Daniela Di Iorio, husband Donald Newman and sons Evan and Marco of Athens, shown here on the Coosawattee River, will explore the Altamaha with hundreds of others on this year’s week-long Paddle Georgia kayak and canoe trip.

published Saturday, June 9, 2012

Some people call the Altamaha River “Georgia’s little Amazon,” but not Dorinda Dallmeyer.

“I turn that phrase on its head and say ‘No, the Amazon is Brazil’s Altamaha,’” said Dallmeyer, director of the environmental ethics program at the University of Georgia. “People need to appreciate that the river is unique, that it is a national treasure.”

The big Altamaha is the longest free-flowing river system remaining in the eastern United States. Named one of the 75 “Last Great Places on Earth” by the Nature Conservancy, the Altamaha is home to a profusion of wildlife — hundreds of kinds of rare plants and animals, including some that grow nowhere else on Earth.

About 350 people, including several Athenians, will get a firsthand look at the ibises, alligators and other creatures that call the Altamaha home on the upcoming eighth annual Paddle Georgia, a project of the Georgia River Network. Paddle Georgia is a week-long caravan of kayaks and canoes that this year will travel down 105 miles of the Altamaha, from Reidsville to Darien. This year’s trek begins Saturday and continues through June 22.

“It’s a great family vacation and a great way to stay cool in the hot summer,” said Daniela Di Iorio, who will make the trip with husband Donald Newman and sons Evan, 14, and Marco, 12. Di Iorio and her family have become regulars on Paddle Georgia, which chooses a different Georgia river each year.

But Di Iorio has a special interest in this year’s river trip. An oceanographer, she’s part of a University of Georgia-based research team conducting long-term research on the Georgia coast where the Altamaha pours into the ocean, nourishing salt marshes and fisheries.

Like many who know the Altamaha, Di Iorio is worried for the river’s future. Big and wild as it is, the Altamaha is dying by degrees, say some of the people who know it best. It’s being killed, they say, by a constant and growing barrage of large and small environmental wounds, many inflicted by folks far upstream, including Athenians who use water from the Oconee River system that feeds into the Altamaha.

“We can’t continue the way we’re going,” said former Altamaha Riverkeeper James Holland, who’s kept a close eye on the river for decades, first as a crab fisherman, later as the Riverkeeper, and more recently as a photographer documenting the mighty river. The University of Georgia Press this month published a book of his photographs, “The Altamaha: A River and its Keeper,” with essays by Dallmeyer and noted environmental writer Janisse Ray.
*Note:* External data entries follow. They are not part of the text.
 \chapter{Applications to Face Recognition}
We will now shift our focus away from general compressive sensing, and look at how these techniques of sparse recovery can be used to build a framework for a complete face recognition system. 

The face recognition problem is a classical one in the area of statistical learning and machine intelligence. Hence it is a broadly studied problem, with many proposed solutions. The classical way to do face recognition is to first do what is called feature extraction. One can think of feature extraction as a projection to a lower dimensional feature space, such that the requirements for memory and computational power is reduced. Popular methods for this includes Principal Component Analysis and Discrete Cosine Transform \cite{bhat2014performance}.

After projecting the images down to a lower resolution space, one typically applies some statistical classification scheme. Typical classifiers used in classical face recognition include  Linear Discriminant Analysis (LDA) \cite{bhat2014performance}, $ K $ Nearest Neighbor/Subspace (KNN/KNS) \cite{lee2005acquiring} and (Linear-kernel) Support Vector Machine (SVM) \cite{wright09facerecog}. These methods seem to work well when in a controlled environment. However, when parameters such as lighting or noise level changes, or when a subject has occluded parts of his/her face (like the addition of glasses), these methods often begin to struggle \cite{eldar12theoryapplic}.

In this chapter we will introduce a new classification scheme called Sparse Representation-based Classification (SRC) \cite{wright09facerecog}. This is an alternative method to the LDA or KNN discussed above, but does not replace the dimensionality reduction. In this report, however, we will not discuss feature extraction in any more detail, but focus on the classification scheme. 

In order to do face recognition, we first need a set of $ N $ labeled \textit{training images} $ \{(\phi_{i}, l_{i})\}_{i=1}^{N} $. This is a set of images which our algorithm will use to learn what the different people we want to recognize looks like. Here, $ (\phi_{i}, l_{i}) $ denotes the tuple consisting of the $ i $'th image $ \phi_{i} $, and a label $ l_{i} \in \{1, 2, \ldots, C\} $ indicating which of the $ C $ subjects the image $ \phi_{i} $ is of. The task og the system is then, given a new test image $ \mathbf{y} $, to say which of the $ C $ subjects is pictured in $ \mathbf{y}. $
Big factories like the ITT Rayonier pulp mill in Wayne County pour wastewater into the river; in Appling County, the Plant Hatch nuclear plant sucks out 60 million gallons a day to generate electricity, and only half goes back in the river.
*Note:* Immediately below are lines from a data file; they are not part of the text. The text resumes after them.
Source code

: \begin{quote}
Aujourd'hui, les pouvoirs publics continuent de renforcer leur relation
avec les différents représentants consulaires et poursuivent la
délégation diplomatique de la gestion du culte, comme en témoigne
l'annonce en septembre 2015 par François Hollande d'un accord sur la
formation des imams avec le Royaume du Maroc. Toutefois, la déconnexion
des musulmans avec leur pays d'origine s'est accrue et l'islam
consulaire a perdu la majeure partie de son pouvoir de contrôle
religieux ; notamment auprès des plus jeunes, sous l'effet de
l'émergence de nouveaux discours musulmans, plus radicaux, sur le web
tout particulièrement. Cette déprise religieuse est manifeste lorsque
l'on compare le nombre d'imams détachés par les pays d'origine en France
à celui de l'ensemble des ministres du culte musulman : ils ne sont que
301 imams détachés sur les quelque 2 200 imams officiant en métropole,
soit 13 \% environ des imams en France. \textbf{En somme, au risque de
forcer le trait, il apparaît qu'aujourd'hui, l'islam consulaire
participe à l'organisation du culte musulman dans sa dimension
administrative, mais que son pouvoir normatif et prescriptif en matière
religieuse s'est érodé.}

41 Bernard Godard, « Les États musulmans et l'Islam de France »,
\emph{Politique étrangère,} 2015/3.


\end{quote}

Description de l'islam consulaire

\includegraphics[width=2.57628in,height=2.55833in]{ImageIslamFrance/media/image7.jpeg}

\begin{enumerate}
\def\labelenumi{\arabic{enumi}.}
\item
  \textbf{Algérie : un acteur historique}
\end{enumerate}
Upstream, cities like Athens draw millions of gallons out of rivers feeding the Altamaha, returning some of it as treated wastewater which still contains pollutants. Runoff from construction silts the river, along with pesticides from farms.

But those are just some of the wounds we inflict on the river, Holland says.

Large numbers of impoundments, from Jackson County farm ponds to Lake Oconee, hold back the waters that feed the Altamaha, reducing its flow. Add in a record drought year like this one, and the toll on wildlife grows from big to enormous. With less water that is more polluted, fewer fish can survive, and as the fish decline, so do the birds and other creatures that eat the fish.

The Altamaha River’s flow this spring has been lower than ever recorded during the 80 years the U.S. Geological Survey has been collecting data at a gauge in Doctortown, in south Georgia’s Wayne County. As the flow of fresh water ebbs, salt water is pushing farther upstream, Di Iorio said, threatening ancient forests that grow around the river — and even in it, in some places.

Meanwhile, invasive fish species like the flathead catfish are changing the stream’s ecological balance by displacing or even eating other fish species — though some native fish, including shad and sturgeon, may be increasing in number after long declines, said Bert Deener, a DNR regional fisheries supervisor in Waycross.

With all the big river has endured, it still teems with life, Deener said.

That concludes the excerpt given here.